Four words, like a revelation. A gift from the Duke of Clayborn, who even when he spoke of love, revealed nothing of himself.
She stilled, looking to him. “He made the box.”
He did not have to reply. She was right, and it explained a number of things, not the least of which was why the Duke of Clayborn had ventured into South Lambeth in shirtsleeves. Whatever was inside the box held value beyond riches. It was as he had said—private.
“I like puzzles as well,” he added, and she nodded again. He came off the wall. “It’s why I followed you from the warehouse. To the docks. To Covent Garden. Why I followed you to this inn at the edge of the earth.”
“We’re a day’s ride from London.”
“But the rules here are different, aren’t they?” The words were a quiet rumble as he drew closer. “We might as well be on the other side of the planet.” She was beginning to regret urging him from his place by the door, his movements, smooth and sure, setting her heart pounding, heavy and quick, a mere change in his proximity enough to send her spinning. It was nonsense, of course.
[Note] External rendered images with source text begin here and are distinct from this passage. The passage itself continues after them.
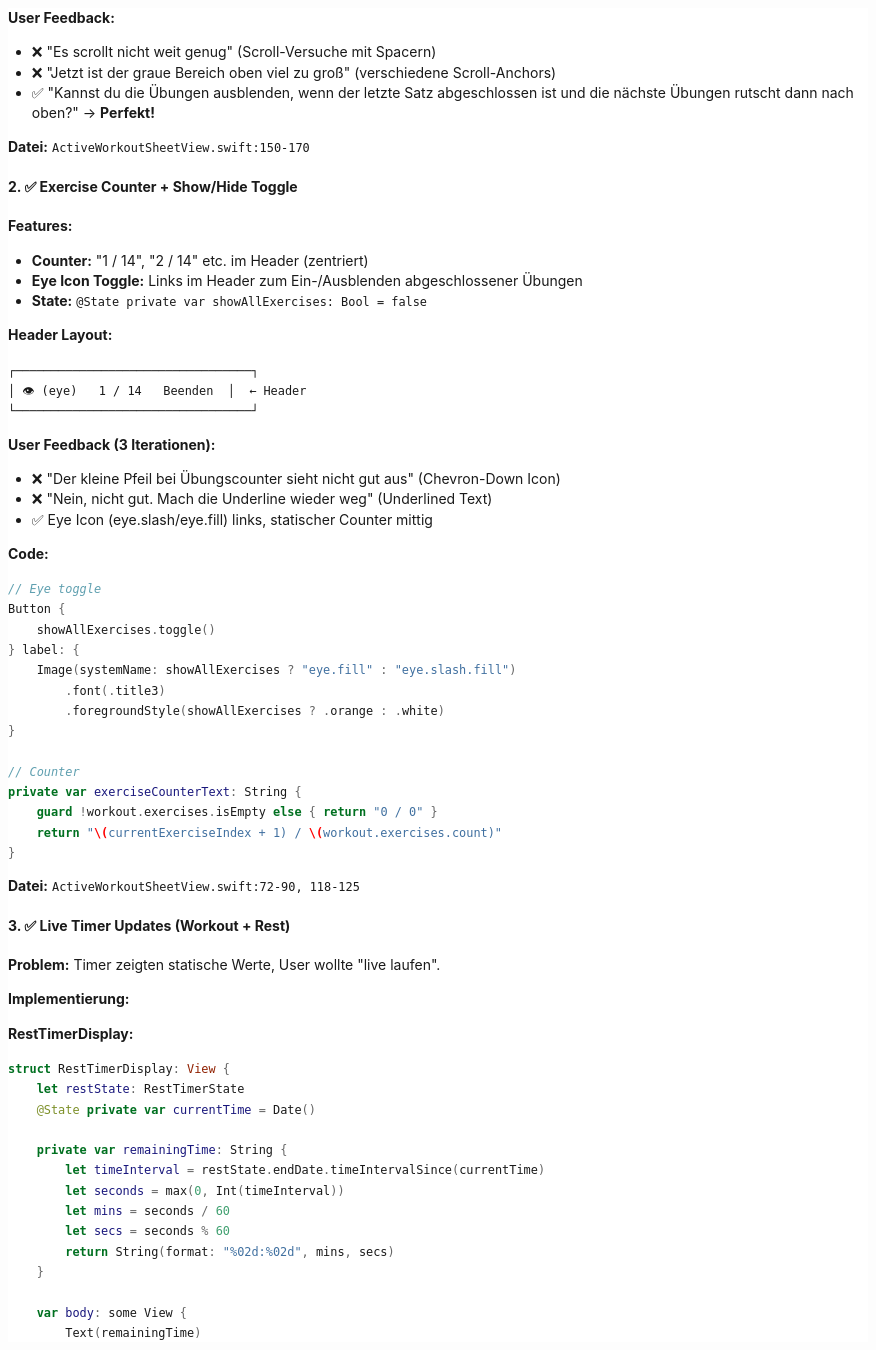 **User Feedback:**
- ❌ "Es scrollt nicht weit genug" (Scroll-Versuche mit Spacern)
- ❌ "Jetzt ist der graue Bereich oben viel zu groß" (verschiedene Scroll-Anchors)
- ✅ "Kannst du die Übungen ausblenden, wenn der letzte Satz abgeschlossen ist und die nächste Übungen rutscht dann nach oben?" → **Perfekt!**

**Datei:** `ActiveWorkoutSheetView.swift:150-170`

#### 2. ✅ Exercise Counter + Show/Hide Toggle

**Features:**
- **Counter:** "1 / 14", "2 / 14" etc. im Header (zentriert)
- **Eye Icon Toggle:** Links im Header zum Ein-/Ausblenden abgeschlossener Übungen
- **State:** `@State private var showAllExercises: Bool = false`

**Header Layout:**
```
┌─────────────────────────────────┐
│ 👁️ (eye)   1 / 14   Beenden  │  ← Header
└─────────────────────────────────┘
```

**User Feedback (3 Iterationen):**
- ❌ "Der kleine Pfeil bei Übungscounter sieht nicht gut aus" (Chevron-Down Icon)
- ❌ "Nein, nicht gut. Mach die Underline wieder weg" (Underlined Text)
- ✅ Eye Icon (eye.slash/eye.fill) links, statischer Counter mittig

**Code:**
```swift
// Eye toggle
Button {
    showAllExercises.toggle()
} label: {
    Image(systemName: showAllExercises ? "eye.fill" : "eye.slash.fill")
        .font(.title3)
        .foregroundStyle(showAllExercises ? .orange : .white)
}

// Counter
private var exerciseCounterText: String {
    guard !workout.exercises.isEmpty else { return "0 / 0" }
    return "\(currentExerciseIndex + 1) / \(workout.exercises.count)"
}
```

**Datei:** `ActiveWorkoutSheetView.swift:72-90, 118-125`

#### 3. ✅ Live Timer Updates (Workout + Rest)

**Problem:** Timer zeigten statische Werte, User wollte "live laufen".

**Implementierung:**

**RestTimerDisplay:**
```swift
struct RestTimerDisplay: View {
    let restState: RestTimerState
    @State private var currentTime = Date()
    
    private var remainingTime: String {
        let timeInterval = restState.endDate.timeIntervalSince(currentTime)
        let seconds = max(0, Int(timeInterval))
        let mins = seconds / 60
        let secs = seconds % 60
        return String(format: "%02d:%02d", mins, secs)
    }
    
    var body: some View {
        Text(remainingTime)
```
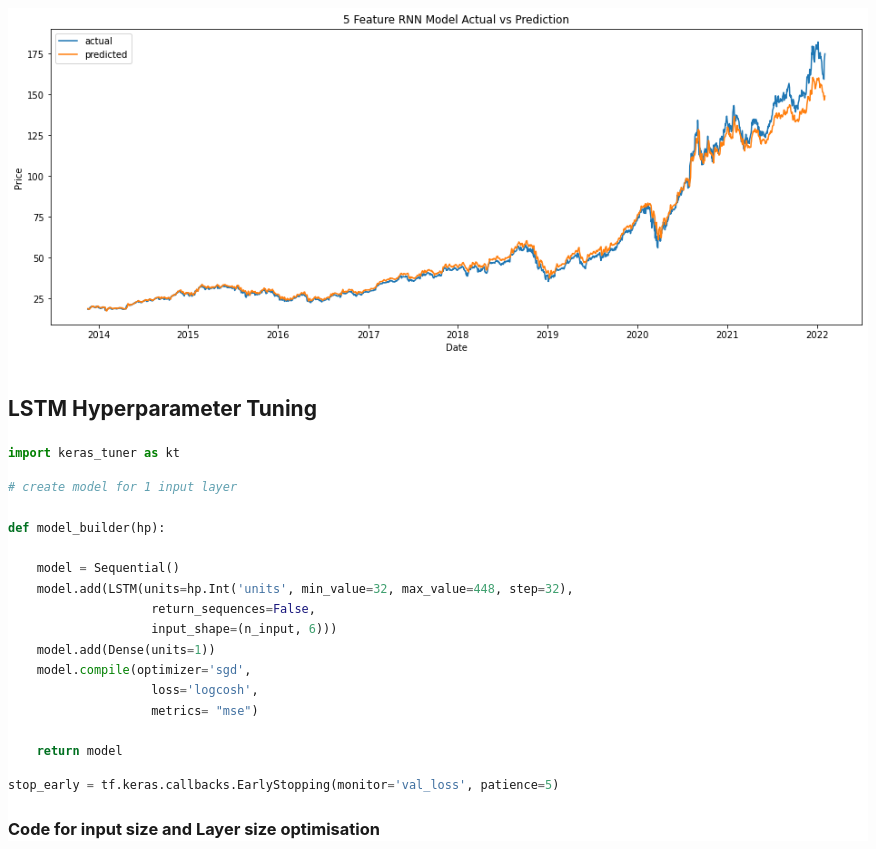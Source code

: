 


    
![png](./nagy-betegh_kazmer_amIV_APPLE_32_2.png)
    


## LSTM Hyperparameter Tuning


```python
import keras_tuner as kt
```


```python
# create model for 1 input layer 

def model_builder(hp):

    model = Sequential()
    model.add(LSTM(units=hp.Int('units', min_value=32, max_value=448, step=32), 
                    return_sequences=False,
                    input_shape=(n_input, 6)))
    model.add(Dense(units=1))
    model.compile(optimizer='sgd', 
                    loss='logcosh',
                    metrics= "mse")

    return model
```


```python
stop_early = tf.keras.callbacks.EarlyStopping(monitor='val_loss', patience=5)
```

### Code for input size and Layer size optimisation

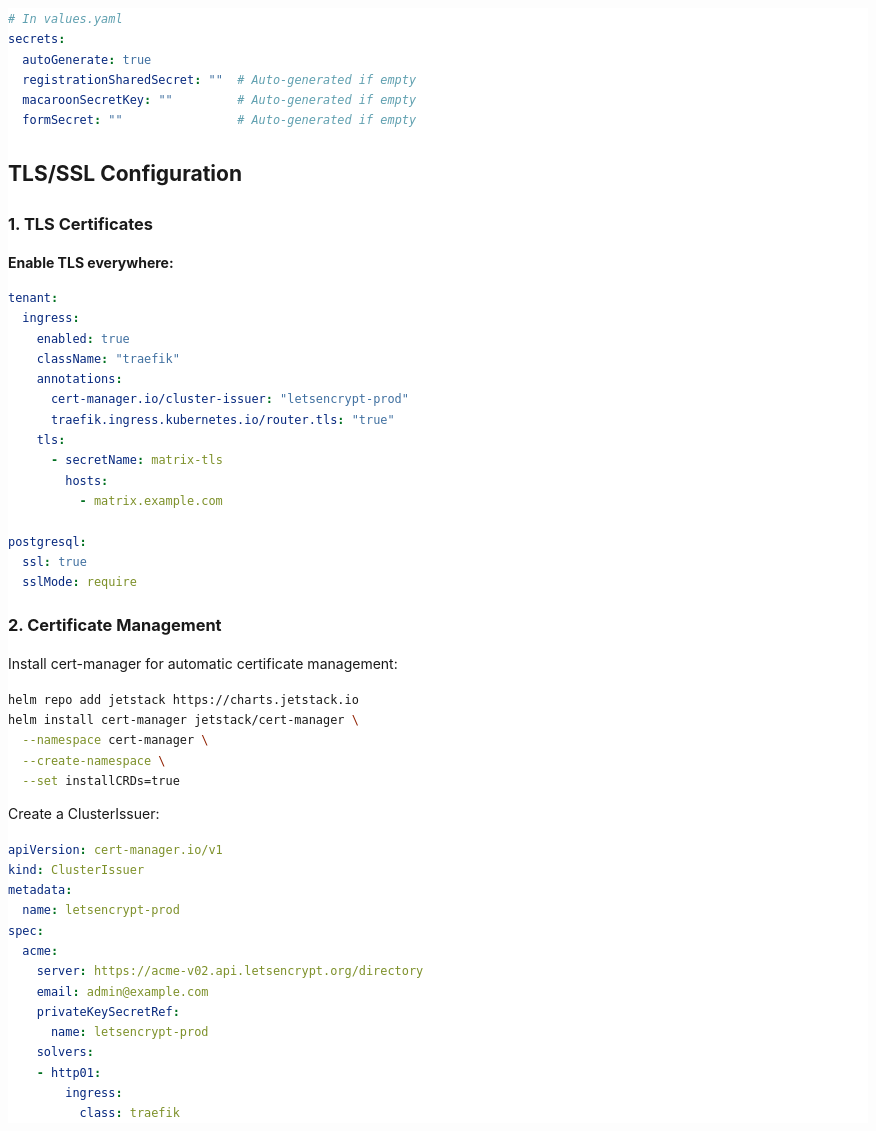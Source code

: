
 ```yaml
# In values.yaml
secrets:
  autoGenerate: true
  registrationSharedSecret: ""  # Auto-generated if empty
  macaroonSecretKey: ""         # Auto-generated if empty
  formSecret: ""                # Auto-generated if empty
```

## TLS/SSL Configuration

### 1. TLS Certificates

**Enable TLS everywhere:**

```yaml
tenant:
  ingress:
    enabled: true
    className: "traefik"
    annotations:
      cert-manager.io/cluster-issuer: "letsencrypt-prod"
      traefik.ingress.kubernetes.io/router.tls: "true"
    tls:
      - secretName: matrix-tls
        hosts:
          - matrix.example.com

postgresql:
  ssl: true
  sslMode: require
```

### 2. Certificate Management

Install cert-manager for automatic certificate management:

```bash
helm repo add jetstack https://charts.jetstack.io
helm install cert-manager jetstack/cert-manager \
  --namespace cert-manager \
  --create-namespace \
  --set installCRDs=true
```

Create a ClusterIssuer:

```yaml
apiVersion: cert-manager.io/v1
kind: ClusterIssuer
metadata:
  name: letsencrypt-prod
spec:
  acme:
    server: https://acme-v02.api.letsencrypt.org/directory
    email: admin@example.com
    privateKeySecretRef:
      name: letsencrypt-prod
    solvers:
    - http01:
        ingress:
          class: traefik
```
Except then he was there, standing in front of her, tall and toned—not like any aristocrat she’d ever seen before. Aristocrats were supposed to come in small, narrow, pasty packages. They were supposed to scare and cower and complain. No one had apprised the Duke of Clayborn of such a thing.
She lifted her chin and tried very hard not to reveal the way her insides were tumbling about. “Are you still hungry?”
“I am.” He did not stop at the table, however. He went round the edge of it. Until he was close to her, his trousers threatening to brush up against her skirts.
She stood.
Food. Food she could do. “The roasted veg is quite—”
“I noticed.” He cut her off. And did not move.
She was vibrating. Was she vibrating?
“Your meal grows cold.”
“I like puzzles,” he replied.
She gave him a little smile. “You cannot eat a puzzle.”
One side of his mouth lifted in a wry smile. “Mmm.”
The sound sent something heavy and hot deep within her. She sucked in a breath.
He heard it, one dark brow rising in a perfect arch. “I promised to give you clues about the box if you told me the truth . . . and I think that breath . . . it might be the most truthful you’ve been tonight.” And then he lifted his hand, reaching for her. Tempting her.